After experiencing a delay in their Soyuz spacecraft’s return due to damage, Rubio, along with Russian cosmonauts Sergey Prokopyev and Dmitri Petelin, safely landed in rural Kazakhstan on September 27.
In a recent interview, Rubio expressed that had he known his stay on the space station would be twice as long as originally planned, he would likely have declined the assignment before commencing his training.
Rubio mentioned that this decision would have been primarily due to family commitments and important events that occurred during the extended mission. He stated, “And if I had known that I would have had to miss those very important events, I just would have had to say, ‘thank you, but no thank you.’”
Rubio, the first Salvadoran astronaut to travel to low-Earth orbit, returned home to Houston after his mission, which involved traveling 157.4 million miles and completing 5,963 orbits of the Earth on a Russian spacecraft. A ride-sharing agreement between the US and the Russian space agency, Roscosmos, made this journey possible.

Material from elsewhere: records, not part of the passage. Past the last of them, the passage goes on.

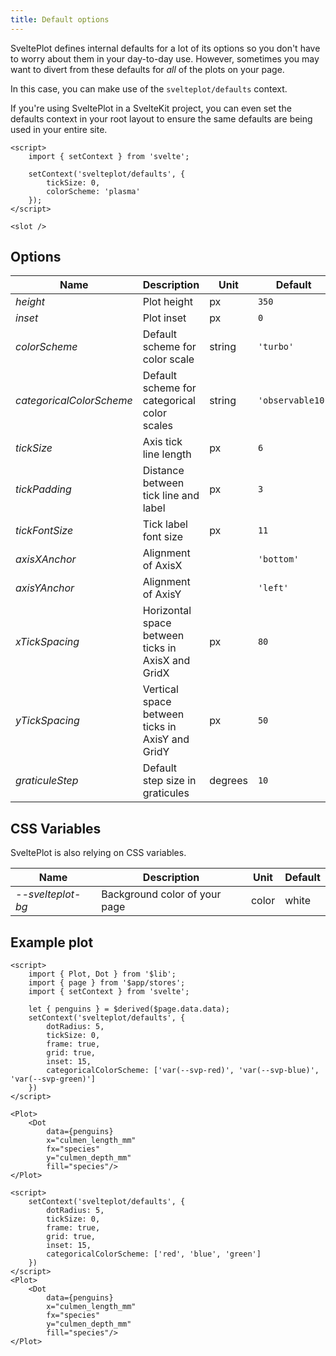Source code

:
 ```yaml
---
title: Default options
---
```


SveltePlot defines internal defaults for a lot of its options so you don't have to worry about them in your day-to-day use. However, sometimes you may want to divert from these defaults for _all_ of the plots on your page.

In this case, you can make use of the `svelteplot/defaults` context.

If you're using SveltePlot in a SvelteKit project, you can even set the defaults context in your root layout to ensure the same defaults are being used in your entire site.

```svelte title="+layout.svelte"
<script>
    import { setContext } from 'svelte';

    setContext('svelteplot/defaults', {
        tickSize: 0,
        colorScheme: 'plasma'
    });
</script>

<slot />
```

## Options

| Name            | Description                                       | Unit    | Default    |
| --------------- | ------------------------------------------------- | ------- | ---------- |
| _height_        | Plot height                                       | px      | `350`      |
| _inset_         | Plot inset                                        | px      | `0`        |
| _colorScheme_   | Default scheme for color scale                    | string  | `'turbo'`  |
| _categoricalColorScheme_   | Default scheme for categorical color scales   | string  | `'observable10'`  |
| _tickSize_      | Axis tick line length                             | px      | `6`        |
| _tickPadding_   | Distance between tick line and label              | px      | `3`        |
| _tickFontSize_  | Tick label font size                              | px      | `11`       |
| _axisXAnchor_   | Alignment of AxisX                                |         | `'bottom'` |
| _axisYAnchor_   | Alignment of AxisY                                |         | `'left'`   |
| _xTickSpacing_  | Horizontal space between ticks in AxisX and GridX | px      | `80`       |
| _yTickSpacing_  | Vertical space between ticks in AxisY and GridY   | px      | `50`       |
| _graticuleStep_ | Default step size in graticules                   | degrees | `10`       |

<style>
    * :global(td) {
        vertical-align: top;
    }
</style>

## CSS Variables

SveltePlot is also relying on CSS variables.

| Name              | Description                   | Unit  | Default |
| ----------------- | ----------------------------- | ----- | ------- |
| _--svelteplot-bg_ | Background color of your page | color | white   |

## Example plot

```svelte live
<script>
    import { Plot, Dot } from '$lib';
    import { page } from '$app/stores';
    import { setContext } from 'svelte';

    let { penguins } = $derived($page.data.data);
    setContext('svelteplot/defaults', {
        dotRadius: 5,
        tickSize: 0,
        frame: true,
        grid: true,
        inset: 15,
        categoricalColorScheme: ['var(--svp-red)', 'var(--svp-blue)', 'var(--svp-green)']
    })
</script>

<Plot> 
    <Dot 
        data={penguins} 
        x="culmen_length_mm"
        fx="species"
        y="culmen_depth_mm"
        fill="species"/>
</Plot>
```

```svelte
<script>
    setContext('svelteplot/defaults', {
        dotRadius: 5,
        tickSize: 0,
        frame: true,
        grid: true,
        inset: 15,
        categoricalColorScheme: ['red', 'blue', 'green']
    })
</script>
<Plot> 
    <Dot 
        data={penguins} 
        x="culmen_length_mm"
        fx="species"
        y="culmen_depth_mm"
        fill="species"/>
</Plot>
```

Furthermore, during this mission, Rubio shattered the previous record set by NASA’s Mark Vande Hei in 2022 for the longest space stay by a US astronaut, which stood at 355 days. The late Russian cosmonaut Valeri Polyakov still holds the overall record for the longest continuous stay in space. He spent 437 nonstop days in orbit aboard the Mir space station between January 1994 and March 1995.